» Source data
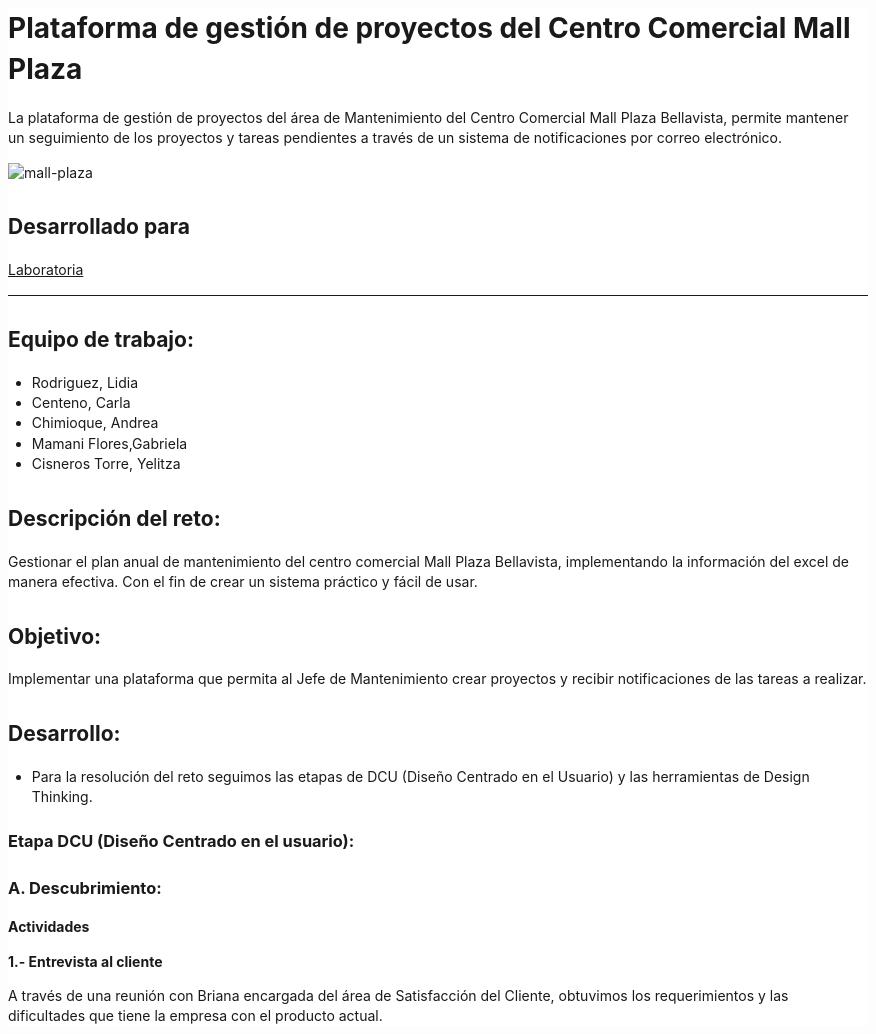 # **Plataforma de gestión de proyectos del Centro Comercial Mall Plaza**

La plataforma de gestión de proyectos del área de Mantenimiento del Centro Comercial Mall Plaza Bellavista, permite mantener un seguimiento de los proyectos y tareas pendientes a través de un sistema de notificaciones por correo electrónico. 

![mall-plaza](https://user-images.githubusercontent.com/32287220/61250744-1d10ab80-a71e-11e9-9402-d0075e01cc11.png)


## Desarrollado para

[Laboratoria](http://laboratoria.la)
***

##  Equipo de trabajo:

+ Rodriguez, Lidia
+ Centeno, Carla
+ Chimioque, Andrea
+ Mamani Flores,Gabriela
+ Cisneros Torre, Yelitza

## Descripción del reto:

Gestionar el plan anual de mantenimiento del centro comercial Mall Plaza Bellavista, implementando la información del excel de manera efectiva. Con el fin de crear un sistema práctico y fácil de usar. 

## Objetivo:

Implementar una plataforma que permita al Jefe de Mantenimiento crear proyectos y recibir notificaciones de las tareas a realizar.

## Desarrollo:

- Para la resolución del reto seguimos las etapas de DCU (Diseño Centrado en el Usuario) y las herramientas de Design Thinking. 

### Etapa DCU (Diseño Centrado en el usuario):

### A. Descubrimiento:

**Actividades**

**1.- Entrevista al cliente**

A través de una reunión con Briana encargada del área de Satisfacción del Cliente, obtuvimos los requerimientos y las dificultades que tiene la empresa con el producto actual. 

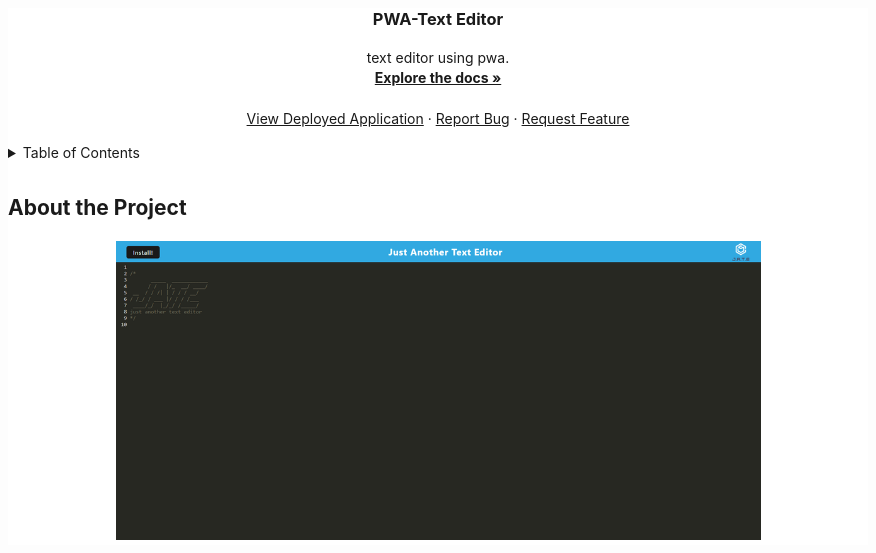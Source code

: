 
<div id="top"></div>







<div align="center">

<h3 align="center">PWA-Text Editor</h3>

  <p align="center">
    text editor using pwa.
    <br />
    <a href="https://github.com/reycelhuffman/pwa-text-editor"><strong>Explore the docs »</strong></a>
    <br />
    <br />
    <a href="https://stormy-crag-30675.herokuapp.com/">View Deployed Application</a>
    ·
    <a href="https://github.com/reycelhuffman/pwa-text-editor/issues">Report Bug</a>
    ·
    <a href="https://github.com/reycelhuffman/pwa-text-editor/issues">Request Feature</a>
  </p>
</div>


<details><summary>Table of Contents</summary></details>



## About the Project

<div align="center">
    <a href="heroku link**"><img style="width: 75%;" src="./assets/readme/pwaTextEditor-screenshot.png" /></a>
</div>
==
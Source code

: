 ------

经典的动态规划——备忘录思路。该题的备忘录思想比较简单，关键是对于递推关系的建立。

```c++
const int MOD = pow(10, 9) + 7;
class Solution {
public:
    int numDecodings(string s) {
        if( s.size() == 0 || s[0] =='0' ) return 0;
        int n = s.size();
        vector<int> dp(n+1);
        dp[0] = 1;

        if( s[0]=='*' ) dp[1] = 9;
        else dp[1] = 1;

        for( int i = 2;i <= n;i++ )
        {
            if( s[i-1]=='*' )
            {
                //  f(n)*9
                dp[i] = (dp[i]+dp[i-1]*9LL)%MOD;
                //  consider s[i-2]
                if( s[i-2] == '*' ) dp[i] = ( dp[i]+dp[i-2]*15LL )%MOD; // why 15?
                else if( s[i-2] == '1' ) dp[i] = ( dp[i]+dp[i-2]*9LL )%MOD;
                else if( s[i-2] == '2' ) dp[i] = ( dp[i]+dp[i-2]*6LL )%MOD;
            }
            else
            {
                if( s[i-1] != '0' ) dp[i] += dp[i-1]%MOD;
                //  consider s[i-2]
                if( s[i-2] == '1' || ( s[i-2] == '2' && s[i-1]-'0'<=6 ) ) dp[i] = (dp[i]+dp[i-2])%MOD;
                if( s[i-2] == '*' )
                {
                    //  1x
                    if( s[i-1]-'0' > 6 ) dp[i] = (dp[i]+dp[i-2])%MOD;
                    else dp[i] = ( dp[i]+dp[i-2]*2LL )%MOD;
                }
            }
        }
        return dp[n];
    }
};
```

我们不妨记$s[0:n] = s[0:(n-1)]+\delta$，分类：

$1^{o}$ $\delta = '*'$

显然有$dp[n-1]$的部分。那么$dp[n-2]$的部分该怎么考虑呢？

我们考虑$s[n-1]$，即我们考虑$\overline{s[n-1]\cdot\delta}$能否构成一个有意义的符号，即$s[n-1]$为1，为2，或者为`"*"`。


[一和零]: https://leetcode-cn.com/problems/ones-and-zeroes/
--
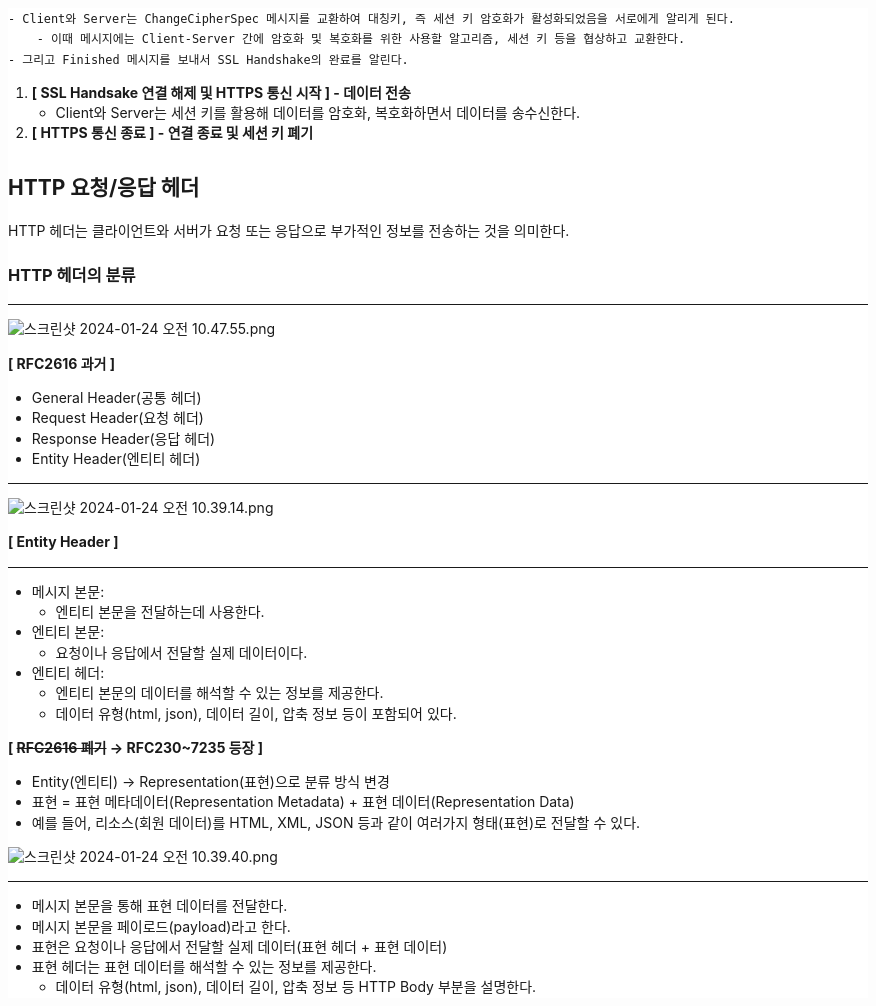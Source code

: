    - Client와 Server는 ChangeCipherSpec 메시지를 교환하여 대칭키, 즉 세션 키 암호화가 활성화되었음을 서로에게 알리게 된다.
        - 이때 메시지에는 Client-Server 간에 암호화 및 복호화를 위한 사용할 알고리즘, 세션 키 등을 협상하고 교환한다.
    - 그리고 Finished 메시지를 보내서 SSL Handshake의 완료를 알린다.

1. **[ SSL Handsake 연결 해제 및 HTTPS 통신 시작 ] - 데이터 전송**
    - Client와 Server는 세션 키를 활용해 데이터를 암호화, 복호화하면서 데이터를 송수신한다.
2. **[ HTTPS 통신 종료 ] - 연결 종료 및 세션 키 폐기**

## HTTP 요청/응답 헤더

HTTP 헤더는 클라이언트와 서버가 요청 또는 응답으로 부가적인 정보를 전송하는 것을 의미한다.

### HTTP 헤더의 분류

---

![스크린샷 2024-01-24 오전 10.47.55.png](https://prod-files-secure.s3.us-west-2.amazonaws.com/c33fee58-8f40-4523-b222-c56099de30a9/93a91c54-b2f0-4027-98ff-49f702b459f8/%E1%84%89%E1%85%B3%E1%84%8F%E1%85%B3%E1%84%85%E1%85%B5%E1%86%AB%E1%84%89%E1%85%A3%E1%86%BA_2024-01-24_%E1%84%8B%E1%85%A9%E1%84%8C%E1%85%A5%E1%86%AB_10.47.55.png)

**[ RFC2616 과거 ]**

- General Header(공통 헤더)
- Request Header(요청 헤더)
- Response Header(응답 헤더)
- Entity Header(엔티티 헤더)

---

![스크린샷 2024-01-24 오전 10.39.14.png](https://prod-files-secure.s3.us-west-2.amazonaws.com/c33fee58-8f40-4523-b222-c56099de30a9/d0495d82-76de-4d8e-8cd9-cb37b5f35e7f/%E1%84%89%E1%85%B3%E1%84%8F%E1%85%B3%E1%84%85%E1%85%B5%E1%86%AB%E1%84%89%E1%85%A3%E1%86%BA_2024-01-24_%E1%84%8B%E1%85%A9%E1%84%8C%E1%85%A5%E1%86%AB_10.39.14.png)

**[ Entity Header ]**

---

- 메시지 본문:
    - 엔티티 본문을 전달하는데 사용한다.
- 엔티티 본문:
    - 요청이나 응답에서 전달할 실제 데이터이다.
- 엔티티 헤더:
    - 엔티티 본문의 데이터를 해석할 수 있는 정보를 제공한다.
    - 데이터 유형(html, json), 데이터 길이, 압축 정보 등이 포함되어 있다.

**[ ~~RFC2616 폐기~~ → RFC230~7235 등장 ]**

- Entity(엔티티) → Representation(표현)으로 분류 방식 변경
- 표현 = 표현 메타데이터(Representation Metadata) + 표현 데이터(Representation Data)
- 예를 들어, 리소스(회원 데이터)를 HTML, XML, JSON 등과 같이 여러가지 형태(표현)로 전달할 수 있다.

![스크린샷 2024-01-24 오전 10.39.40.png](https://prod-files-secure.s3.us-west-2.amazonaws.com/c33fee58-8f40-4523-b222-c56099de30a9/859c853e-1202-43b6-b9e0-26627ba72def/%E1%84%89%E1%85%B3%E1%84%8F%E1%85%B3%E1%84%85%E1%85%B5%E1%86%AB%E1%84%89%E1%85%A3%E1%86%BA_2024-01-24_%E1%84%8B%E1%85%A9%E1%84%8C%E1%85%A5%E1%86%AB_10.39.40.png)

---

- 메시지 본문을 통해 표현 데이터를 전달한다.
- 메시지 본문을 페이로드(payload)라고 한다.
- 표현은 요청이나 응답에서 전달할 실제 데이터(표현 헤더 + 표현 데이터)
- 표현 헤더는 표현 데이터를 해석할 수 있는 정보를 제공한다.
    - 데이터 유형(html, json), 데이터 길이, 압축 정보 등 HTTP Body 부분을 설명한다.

» Exercise instructions
Please show every line of the entries above that contains the word "Representation".

» Response box
- Entity(엔티티) → Representation(표현)으로 분류 방식 변경
- 표현 = 표현 메타데이터(Representation Metadata) + 표현 데이터(Representation Data)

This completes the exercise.